DATASET RECORDS —

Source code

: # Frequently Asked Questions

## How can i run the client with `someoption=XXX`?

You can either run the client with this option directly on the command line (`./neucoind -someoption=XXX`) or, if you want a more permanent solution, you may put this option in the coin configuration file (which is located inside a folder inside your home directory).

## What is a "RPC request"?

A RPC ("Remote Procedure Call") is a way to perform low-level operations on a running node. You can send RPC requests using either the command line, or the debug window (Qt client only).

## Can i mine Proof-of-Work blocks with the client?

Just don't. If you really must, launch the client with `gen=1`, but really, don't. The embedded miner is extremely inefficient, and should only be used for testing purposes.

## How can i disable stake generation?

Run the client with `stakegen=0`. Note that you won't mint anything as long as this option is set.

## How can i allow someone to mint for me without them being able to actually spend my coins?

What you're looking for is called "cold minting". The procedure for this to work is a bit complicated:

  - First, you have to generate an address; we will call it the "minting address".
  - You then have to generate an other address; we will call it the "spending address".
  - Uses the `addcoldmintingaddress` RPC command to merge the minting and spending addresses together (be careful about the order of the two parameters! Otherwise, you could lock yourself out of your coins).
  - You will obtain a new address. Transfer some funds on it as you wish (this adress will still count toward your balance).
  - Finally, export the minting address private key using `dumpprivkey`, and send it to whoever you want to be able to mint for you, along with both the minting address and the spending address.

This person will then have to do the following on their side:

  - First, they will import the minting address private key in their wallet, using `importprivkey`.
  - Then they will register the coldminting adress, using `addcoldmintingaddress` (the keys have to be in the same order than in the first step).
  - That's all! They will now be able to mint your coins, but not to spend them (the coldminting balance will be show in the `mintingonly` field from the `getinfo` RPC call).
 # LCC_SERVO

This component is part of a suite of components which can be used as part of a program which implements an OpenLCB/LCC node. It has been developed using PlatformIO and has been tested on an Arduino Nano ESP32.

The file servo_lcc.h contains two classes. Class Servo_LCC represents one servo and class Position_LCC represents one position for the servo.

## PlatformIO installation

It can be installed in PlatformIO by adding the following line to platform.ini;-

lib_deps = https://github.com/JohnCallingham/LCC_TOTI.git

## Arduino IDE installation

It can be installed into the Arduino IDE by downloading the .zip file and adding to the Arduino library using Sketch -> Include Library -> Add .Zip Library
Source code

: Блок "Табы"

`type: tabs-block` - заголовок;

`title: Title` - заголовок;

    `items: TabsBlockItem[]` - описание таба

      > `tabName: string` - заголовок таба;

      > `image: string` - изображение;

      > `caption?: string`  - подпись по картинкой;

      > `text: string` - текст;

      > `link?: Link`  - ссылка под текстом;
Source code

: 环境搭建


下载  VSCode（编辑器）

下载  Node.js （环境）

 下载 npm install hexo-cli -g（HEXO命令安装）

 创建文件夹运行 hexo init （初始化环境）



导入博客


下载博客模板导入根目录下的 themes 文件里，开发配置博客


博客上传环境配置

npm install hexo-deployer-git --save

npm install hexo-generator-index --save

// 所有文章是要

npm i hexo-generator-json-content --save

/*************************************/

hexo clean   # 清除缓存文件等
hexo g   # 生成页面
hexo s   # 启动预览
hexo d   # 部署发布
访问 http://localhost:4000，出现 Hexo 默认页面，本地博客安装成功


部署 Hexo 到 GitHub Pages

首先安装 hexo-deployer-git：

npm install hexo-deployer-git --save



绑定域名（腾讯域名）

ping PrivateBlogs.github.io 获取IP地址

DIRECTIONS FOR THIS TASK —
When you reach the end of the data above, set it all down again unchanged.

COMPLETED EXERCISE —
Source code

: # Frequently Asked Questions

## How can i run the client with `someoption=XXX`?

You can either run the client with this option directly on the command line (`./neucoind -someoption=XXX`) or, if you want a more permanent solution, you may put this option in the coin configuration file (which is located inside a folder inside your home directory).

## What is a "RPC request"?

A RPC ("Remote Procedure Call") is a way to perform low-level operations on a running node. You can send RPC requests using either the command line, or the debug window (Qt client only).

## Can i mine Proof-of-Work blocks with the client?

Just don't. If you really must, launch the client with `gen=1`, but really, don't. The embedded miner is extremely inefficient, and should only be used for testing purposes.

## How can i disable stake generation?

Run the client with `stakegen=0`. Note that you won't mint anything as long as this option is set.

## How can i allow someone to mint for me without them being able to actually spend my coins?

What you're looking for is called "cold minting". The procedure for this to work is a bit complicated:

  - First, you have to generate an address; we will call it the "minting address".
  - You then have to generate an other address; we will call it the "spending address".
  - Uses the `addcoldmintingaddress` RPC command to merge the minting and spending addresses together (be careful about the order of the two parameters! Otherwise, you could lock yourself out of your coins).
  - You will obtain a new address. Transfer some funds on it as you wish (this adress will still count toward your balance).
  - Finally, export the minting address private key using `dumpprivkey`, and send it to whoever you want to be able to mint for you, along with both the minting address and the spending address.

This person will then have to do the following on their side:

  - First, they will import the minting address private key in their wallet, using `importprivkey`.
  - Then they will register the coldminting adress, using `addcoldmintingaddress` (the keys have to be in the same order than in the first step).
  - That's all! They will now be able to mint your coins, but not to spend them (the coldminting balance will be show in the `mintingonly` field from the `getinfo` RPC call).
 # LCC_SERVO

This component is part of a suite of components which can be used as part of a program which implements an OpenLCB/LCC node. It has been developed using PlatformIO and has been tested on an Arduino Nano ESP32.

The file servo_lcc.h contains two classes. Class Servo_LCC represents one servo and class Position_LCC represents one position for the servo.

## PlatformIO installation

It can be installed in PlatformIO by adding the following line to platform.ini;-

lib_deps = https://github.com/JohnCallingham/LCC_TOTI.git

## Arduino IDE installation

It can be installed into the Arduino IDE by downloading the .zip file and adding to the Arduino library using Sketch -> Include Library -> Add .Zip Library
Source code

: Блок "Табы"

`type: tabs-block` - заголовок;

`title: Title` - заголовок;

    `items: TabsBlockItem[]` - описание таба

      > `tabName: string` - заголовок таба;

      > `image: string` - изображение;

      > `caption?: string`  - подпись по картинкой;

      > `text: string` - текст;

      > `link?: Link`  - ссылка под текстом;
Source code

: 环境搭建


下载  VSCode（编辑器）

下载  Node.js （环境）

 下载 npm install hexo-cli -g（HEXO命令安装）

 创建文件夹运行 hexo init （初始化环境）



导入博客


下载博客模板导入根目录下的 themes 文件里，开发配置博客


博客上传环境配置

npm install hexo-deployer-git --save

npm install hexo-generator-index --save

// 所有文章是要

npm i hexo-generator-json-content --save

/*************************************/

hexo clean   # 清除缓存文件等
hexo g   # 生成页面
hexo s   # 启动预览
hexo d   # 部署发布
访问 http://localhost:4000，出现 Hexo 默认页面，本地博客安装成功


部署 Hexo 到 GitHub Pages

首先安装 hexo-deployer-git：

npm install hexo-deployer-git --save



绑定域名（腾讯域名）

ping PrivateBlogs.github.io 获取IP地址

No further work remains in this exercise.